Rights When Disciplined
Union employees have Weingarten Rights:
You have the right to union representation any time you face a meeting or discussion with a supervisor that could lead to discipline. Your employer usually has no obligation to inform you of your right to have a union representative present. You must ask for your rights! Your employer must give you time to contact a union representative and allow the representative to be present at the meeting.
“Weingarten” rules apply when a supervisor is questioning an employee to obtain information the employee reasonably believes could be used as grounds for discipline. If the meeting is solely to inform about a discipline without an investigation, this rule doesn’t apply. Here’s what you can say to your employer if you’re being called into a meeting:
“If this meeting is an investigation that could in any way lead to discipline or termination, I request that my steward or union representative be present before continuing.”
Just Cause Standards:
All Local 8 union contracts guarantee that employees can’t be disciplined or terminated except for “just cause”. In Washington State, employees without a union contract can be fired “at will” and employers do not have to use just cause standards. Here are those 7 just cause standards for union employees defined:
- Was the employee warned in advance that certain behavior could result in discipline? The rule and penalty must have been communicated to the employee in advance. Employee must be told of the consequences of his or her actions. Certain offenses, i.e. major theft or violence on the job, may not require forewarning.

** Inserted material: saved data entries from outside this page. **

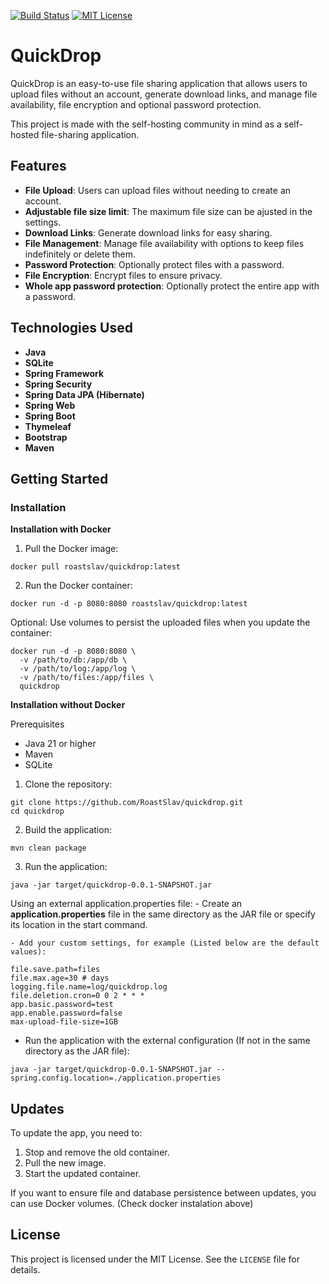 [![Build Status](https://jenkins.tyron.rocks/buildStatus/icon?job=quickdrop)](https://jenkins.tyron.rocks/job/quickdrop)
[![MIT License](https://img.shields.io/badge/License-MIT-yellow.svg)](https://opensource.org/licenses/MIT)

# QuickDrop

QuickDrop is an easy-to-use file sharing application that allows users to upload files without an account,
generate download links, and manage file availability, file encryption and optional password
protection.

This project is made with the self-hosting community in mind as a self-hosted file-sharing application.

## Features

- **File Upload**: Users can upload files without needing to create an account.
- **Adjustable file size limit**: The maximum file size can be ajusted in the settings.
- **Download Links**: Generate download links for easy sharing.
- **File Management**: Manage file availability with options to keep files indefinitely or delete them.
- **Password Protection**: Optionally protect files with a password.
- **File Encryption**: Encrypt files to ensure privacy.
- **Whole app password protection**: Optionally protect the entire app with a password.

## Technologies Used

- **Java**
- **SQLite**
- **Spring Framework**
- **Spring Security**
- **Spring Data JPA (Hibernate)**
- **Spring Web**
- **Spring Boot**
- **Thymeleaf**
- **Bootstrap**
- **Maven**

## Getting Started

### Installation

**Installation with Docker**

1. Pull the Docker image:

```
docker pull roastslav/quickdrop:latest
```

2. Run the Docker container:

```
docker run -d -p 8080:8080 roastslav/quickdrop:latest
```

Optional: Use volumes to persist the uploaded files when you update the container:

```
docker run -d -p 8080:8080 \
  -v /path/to/db:/app/db \
  -v /path/to/log:/app/log \
  -v /path/to/files:/app/files \
  quickdrop
```

**Installation without Docker**

Prerequisites

- Java 21 or higher
- Maven
- SQLite

1. Clone the repository:

```
git clone https://github.com/RoastSlav/quickdrop.git
cd quickdrop
```

2. Build the application:

```
mvn clean package
```

3. Run the application:

```
java -jar target/quickdrop-0.0.1-SNAPSHOT.jar
```

Using an external application.properties file:
    - Create an **application.properties** file in the same directory as the JAR file or specify its location in the
      start command.

    - Add your custom settings, for example (Listed below are the default values):

```
file.save.path=files
file.max.age=30 # days
logging.file.name=log/quickdrop.log
file.deletion.cron=0 0 2 * * *
app.basic.password=test
app.enable.password=false
max-upload-file-size=1GB
```

- Run the application with the external configuration (If not in the same directory as the JAR file):

```
java -jar target/quickdrop-0.0.1-SNAPSHOT.jar --spring.config.location=./application.properties
```

## Updates

To update the app, you need to:

1. Stop and remove the old container.
2. Pull the new image.
3. Start the updated container.

If you want to ensure file and database persistence between updates, you can use Docker volumes. (Check docker instalation above)

## License

This project is licensed under the MIT License. See the `LICENSE` file for details.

- Were the employer’s rules reasonable? Could an employee be expected to follow the rule or policy in question or would this be impossible? Are the rules available and understandable? Remember, unless you believe obeying a rule or order will seriously and immediately jeopardize your personal safety and/or someone else’s, it’s best to “obey now, grieve later”.
- Was there an investigation before the discipline? Did the employer, before administering the discipline, make an effort to discover whether the employee did in fact violate or disobey a rule or employer’s order?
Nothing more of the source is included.